Be wary of the folks on TV, Radio, Media, or the ones calling you selling admission into their hedge funds claiming “This Time Its Different.”

Basically, its never different. Rules changes causing reactions and over reactions but the market always finds its level… just before another rule change hits and we start over.

For a myriad of reasons, US homeownership is ‘steady’ at 65.5%-66.5%. For whatever reason you want to use, political, economical, social or a combination of all three, this is the percentage of American adults that can handle the responsibilities of homeownership.

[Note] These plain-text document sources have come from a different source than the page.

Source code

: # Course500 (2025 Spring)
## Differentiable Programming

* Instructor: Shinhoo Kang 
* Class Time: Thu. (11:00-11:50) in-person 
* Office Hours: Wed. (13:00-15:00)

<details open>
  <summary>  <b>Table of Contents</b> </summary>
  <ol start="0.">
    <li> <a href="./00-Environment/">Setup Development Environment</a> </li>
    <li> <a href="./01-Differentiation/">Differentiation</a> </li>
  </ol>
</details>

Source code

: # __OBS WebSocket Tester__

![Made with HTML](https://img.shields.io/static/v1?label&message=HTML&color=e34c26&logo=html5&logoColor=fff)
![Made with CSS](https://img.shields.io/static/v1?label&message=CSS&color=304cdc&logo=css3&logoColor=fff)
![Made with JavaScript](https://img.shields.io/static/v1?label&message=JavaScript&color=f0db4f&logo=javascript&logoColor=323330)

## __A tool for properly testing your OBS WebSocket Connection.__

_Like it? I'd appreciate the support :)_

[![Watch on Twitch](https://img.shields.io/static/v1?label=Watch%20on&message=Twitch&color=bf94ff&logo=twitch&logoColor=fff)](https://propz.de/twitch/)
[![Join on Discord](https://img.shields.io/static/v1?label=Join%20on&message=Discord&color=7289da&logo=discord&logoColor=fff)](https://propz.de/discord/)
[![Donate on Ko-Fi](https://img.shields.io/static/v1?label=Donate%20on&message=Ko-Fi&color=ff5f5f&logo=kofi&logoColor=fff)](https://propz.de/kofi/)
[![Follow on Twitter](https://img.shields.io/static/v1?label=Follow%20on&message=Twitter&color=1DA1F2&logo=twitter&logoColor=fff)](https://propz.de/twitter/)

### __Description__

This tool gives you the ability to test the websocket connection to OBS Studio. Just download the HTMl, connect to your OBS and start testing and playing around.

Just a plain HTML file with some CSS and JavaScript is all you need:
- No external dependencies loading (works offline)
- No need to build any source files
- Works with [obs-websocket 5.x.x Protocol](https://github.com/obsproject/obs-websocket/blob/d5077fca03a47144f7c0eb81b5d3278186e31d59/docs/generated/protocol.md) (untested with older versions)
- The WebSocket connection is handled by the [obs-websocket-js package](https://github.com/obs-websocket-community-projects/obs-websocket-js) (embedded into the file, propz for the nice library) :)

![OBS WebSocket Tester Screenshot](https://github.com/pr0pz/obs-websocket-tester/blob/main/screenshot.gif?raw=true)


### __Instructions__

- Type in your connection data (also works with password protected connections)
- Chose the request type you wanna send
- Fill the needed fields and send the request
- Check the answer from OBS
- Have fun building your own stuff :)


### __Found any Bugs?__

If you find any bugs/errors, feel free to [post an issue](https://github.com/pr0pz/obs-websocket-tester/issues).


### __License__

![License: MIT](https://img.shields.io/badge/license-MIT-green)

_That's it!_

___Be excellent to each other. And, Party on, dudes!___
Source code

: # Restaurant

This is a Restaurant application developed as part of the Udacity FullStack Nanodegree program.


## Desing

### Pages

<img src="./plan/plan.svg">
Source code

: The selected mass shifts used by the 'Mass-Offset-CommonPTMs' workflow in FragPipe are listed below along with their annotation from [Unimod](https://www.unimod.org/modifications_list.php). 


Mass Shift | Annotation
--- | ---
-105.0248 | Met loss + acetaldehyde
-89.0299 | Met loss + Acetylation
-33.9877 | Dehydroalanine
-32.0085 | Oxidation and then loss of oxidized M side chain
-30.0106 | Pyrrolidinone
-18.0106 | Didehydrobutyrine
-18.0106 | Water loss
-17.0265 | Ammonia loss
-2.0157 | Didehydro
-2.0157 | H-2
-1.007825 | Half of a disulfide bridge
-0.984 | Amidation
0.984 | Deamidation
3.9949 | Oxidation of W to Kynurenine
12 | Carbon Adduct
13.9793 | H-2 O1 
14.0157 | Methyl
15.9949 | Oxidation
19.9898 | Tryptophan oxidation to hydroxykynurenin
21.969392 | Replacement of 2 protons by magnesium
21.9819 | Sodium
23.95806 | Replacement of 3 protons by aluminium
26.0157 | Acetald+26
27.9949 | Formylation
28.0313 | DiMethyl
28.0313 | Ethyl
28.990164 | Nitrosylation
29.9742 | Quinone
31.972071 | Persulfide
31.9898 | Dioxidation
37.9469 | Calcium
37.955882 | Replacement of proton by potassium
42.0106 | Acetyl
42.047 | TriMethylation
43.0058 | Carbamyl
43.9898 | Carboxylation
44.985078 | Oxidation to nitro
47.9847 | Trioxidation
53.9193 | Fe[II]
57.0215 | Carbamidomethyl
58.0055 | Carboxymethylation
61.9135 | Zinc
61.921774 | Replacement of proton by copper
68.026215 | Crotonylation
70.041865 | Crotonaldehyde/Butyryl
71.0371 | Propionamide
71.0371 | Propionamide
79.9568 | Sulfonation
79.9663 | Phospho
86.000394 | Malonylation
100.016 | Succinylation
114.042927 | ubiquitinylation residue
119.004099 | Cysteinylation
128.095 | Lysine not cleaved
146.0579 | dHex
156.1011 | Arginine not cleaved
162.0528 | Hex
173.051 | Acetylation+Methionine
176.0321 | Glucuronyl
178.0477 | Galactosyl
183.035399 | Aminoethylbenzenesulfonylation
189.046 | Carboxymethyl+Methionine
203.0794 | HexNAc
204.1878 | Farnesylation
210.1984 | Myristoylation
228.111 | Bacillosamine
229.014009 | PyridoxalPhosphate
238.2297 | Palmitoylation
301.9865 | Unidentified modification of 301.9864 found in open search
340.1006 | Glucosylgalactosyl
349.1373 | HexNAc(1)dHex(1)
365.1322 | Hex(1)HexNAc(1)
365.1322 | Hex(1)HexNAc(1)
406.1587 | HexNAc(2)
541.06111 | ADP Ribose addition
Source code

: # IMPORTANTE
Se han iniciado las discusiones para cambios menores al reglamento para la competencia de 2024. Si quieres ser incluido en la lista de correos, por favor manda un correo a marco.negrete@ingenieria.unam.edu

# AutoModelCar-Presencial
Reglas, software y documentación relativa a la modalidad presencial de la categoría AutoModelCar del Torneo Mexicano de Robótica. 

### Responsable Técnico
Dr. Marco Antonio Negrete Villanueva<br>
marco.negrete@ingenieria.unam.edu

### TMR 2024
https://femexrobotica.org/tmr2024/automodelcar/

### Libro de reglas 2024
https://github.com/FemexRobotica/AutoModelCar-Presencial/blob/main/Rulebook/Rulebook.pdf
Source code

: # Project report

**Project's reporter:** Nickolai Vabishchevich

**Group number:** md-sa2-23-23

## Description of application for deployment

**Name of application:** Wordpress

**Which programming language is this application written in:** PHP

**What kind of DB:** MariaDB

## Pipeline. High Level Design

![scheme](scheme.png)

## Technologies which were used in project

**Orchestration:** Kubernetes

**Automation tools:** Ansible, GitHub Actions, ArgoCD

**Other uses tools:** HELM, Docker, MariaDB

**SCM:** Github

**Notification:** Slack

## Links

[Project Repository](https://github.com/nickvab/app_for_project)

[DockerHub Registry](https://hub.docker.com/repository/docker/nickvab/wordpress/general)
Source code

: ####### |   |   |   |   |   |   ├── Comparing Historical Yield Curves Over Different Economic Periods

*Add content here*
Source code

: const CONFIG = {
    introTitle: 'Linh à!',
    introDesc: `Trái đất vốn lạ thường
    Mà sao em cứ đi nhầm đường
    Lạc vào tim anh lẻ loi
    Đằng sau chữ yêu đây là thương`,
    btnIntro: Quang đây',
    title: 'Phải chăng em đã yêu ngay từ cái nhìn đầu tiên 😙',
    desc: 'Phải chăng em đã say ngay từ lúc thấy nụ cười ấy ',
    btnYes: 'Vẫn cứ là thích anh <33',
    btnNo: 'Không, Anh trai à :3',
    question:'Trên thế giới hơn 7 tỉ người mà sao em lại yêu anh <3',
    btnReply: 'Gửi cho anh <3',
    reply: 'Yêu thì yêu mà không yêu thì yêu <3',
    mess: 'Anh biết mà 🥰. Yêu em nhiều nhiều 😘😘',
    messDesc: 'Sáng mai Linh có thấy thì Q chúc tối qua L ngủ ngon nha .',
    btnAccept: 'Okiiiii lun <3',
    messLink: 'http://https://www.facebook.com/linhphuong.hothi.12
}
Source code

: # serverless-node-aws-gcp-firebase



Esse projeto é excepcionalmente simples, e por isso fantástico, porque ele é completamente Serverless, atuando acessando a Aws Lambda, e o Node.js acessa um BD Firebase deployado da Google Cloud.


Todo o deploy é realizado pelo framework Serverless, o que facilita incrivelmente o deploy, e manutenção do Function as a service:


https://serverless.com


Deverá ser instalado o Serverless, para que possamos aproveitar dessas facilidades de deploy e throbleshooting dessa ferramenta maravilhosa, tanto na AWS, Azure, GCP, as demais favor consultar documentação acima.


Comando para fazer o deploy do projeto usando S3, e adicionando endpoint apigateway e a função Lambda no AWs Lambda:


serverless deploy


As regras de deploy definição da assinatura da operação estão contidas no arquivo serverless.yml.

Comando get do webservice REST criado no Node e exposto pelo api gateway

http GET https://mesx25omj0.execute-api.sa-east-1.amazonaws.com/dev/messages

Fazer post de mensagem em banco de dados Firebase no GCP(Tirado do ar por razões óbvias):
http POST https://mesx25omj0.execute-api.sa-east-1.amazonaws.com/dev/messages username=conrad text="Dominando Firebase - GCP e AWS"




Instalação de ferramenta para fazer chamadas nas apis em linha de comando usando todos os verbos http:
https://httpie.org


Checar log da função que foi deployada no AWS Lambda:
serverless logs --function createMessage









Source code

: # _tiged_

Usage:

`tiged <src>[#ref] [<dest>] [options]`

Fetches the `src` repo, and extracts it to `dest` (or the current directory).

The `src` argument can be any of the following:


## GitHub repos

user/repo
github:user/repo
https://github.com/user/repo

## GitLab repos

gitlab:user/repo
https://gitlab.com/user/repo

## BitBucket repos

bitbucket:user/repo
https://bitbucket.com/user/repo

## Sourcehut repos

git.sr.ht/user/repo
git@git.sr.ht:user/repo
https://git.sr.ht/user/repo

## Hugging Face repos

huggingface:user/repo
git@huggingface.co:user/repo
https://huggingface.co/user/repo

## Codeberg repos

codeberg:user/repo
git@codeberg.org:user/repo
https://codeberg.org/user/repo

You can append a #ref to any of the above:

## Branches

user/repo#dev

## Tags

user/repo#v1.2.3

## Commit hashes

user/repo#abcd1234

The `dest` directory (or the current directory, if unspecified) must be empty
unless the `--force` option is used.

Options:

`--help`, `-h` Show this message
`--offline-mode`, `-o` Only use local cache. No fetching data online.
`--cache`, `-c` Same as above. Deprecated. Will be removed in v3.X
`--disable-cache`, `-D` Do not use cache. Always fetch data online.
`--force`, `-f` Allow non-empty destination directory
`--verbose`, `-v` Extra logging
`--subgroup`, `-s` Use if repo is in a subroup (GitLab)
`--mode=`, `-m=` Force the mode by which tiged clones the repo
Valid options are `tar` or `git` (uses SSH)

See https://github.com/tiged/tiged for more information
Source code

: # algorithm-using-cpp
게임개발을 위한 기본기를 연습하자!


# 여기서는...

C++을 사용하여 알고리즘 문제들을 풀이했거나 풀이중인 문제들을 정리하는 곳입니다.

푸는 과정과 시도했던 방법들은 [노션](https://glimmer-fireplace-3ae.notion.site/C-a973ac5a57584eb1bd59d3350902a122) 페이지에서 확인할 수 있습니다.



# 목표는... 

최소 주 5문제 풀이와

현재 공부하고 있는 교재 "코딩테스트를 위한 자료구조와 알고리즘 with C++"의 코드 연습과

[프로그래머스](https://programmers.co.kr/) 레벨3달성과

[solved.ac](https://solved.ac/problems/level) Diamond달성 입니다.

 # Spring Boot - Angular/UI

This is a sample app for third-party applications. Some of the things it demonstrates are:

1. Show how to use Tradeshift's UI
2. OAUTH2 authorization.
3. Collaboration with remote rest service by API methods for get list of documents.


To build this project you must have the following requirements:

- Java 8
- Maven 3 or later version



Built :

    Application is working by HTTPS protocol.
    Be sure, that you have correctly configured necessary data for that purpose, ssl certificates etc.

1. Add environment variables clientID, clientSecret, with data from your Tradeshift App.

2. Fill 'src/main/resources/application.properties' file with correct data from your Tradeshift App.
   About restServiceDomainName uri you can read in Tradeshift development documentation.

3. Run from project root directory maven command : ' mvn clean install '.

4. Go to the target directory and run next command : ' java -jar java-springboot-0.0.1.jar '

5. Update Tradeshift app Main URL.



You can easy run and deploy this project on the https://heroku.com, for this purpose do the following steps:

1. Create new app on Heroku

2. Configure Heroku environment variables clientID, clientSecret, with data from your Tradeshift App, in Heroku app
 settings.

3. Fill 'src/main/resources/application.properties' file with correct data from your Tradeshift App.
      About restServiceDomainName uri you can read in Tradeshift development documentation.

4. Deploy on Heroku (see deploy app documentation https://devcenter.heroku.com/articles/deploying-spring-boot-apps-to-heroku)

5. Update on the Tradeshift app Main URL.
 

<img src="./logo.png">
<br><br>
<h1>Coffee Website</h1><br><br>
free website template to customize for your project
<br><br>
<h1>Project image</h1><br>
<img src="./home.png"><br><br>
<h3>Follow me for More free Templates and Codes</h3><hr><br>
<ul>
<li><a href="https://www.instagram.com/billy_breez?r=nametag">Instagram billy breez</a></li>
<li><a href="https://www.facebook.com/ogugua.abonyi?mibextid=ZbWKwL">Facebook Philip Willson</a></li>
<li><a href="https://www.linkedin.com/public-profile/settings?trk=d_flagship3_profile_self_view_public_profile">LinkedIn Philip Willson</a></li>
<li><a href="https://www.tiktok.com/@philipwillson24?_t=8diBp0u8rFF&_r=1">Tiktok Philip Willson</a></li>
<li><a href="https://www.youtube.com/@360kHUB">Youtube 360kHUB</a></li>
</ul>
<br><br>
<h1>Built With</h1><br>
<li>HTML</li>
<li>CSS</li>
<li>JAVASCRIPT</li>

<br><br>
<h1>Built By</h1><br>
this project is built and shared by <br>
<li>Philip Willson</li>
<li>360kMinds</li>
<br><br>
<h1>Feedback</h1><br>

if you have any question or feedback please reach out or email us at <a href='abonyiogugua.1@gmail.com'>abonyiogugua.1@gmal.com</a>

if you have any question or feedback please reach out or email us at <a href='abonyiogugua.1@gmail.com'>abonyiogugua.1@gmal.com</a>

In 2006 we saw homeownership levels rise to 69%! While that may not seem like that much, consider a population of 400 million, 3% of that is 12 million more homeowners, meaning 12 million more homes must be built to handle that increase. So what did we do? We built those homes. You know the rest.

The latest numbers show that the homeownership pendulum has now swung back the other way. This is causing rents to reach record highs.

So what does it all mean?

Higher rents means its cheaper to own a home than it is to rent a home. This will bring more buyers to the table, but this will also lead to more investors purchasing rental homes to chase the higher yields. In Phoenix, we are starting to see this come to an end.

Higher rents also means that there are more renters than places to rent (supply and demand). This is a result of people afraid to buy combined with people that want to buy and cannot get qualified. (The latter is a growing number)

Whats the point of having record low interest rates if you can’t even qualify for the loans.

Where do we go from here?

Rates will not stay low forever. No, this time is NOT different. Rates will NOT stay this low PERIOD. But this is a good thing. We have over-corrected to the low side and now we will start the climb back up.

Higher rates mean a healthier economy. There used to be a time when people saved money, and their savings earned them an interest rate (ask your grandparents.)

Additionally, as rates rise banks will loosen their lending standards which allow more people access to capital which in turn creates more demand raising the prices of supply.

Conclusion:

Remember the whole “shadow inventory” scare. Yeah, never happened. Investors like me would have loved it to happen, but we knew better. You have to play the hand you are dealt, and this is our hand.

Homeownership is still low, but it won’t be for long. Families are forming, immigrants are moving here, and 20-somethings are getting tired of living with their parents (or vice versa.)

Rates will rise. And it won’t be a bad thing.

So if you don’t own a home right now, you should talk to your lender and Realtor and find out how you can get one. If you already own one you should consider buying another (but thats a whole other story).

Pretty soon we will have a healthy housing market. Combine that with the energy revolution the US is witnessing bringing down costs of production and manufacturing (Detroit will bounce back in a big way) we are going to have a very strong economy. We will look back at this time and wish we bought more houses and we will think that we will never have a down market ever again, because this time it will be different.

It won’t.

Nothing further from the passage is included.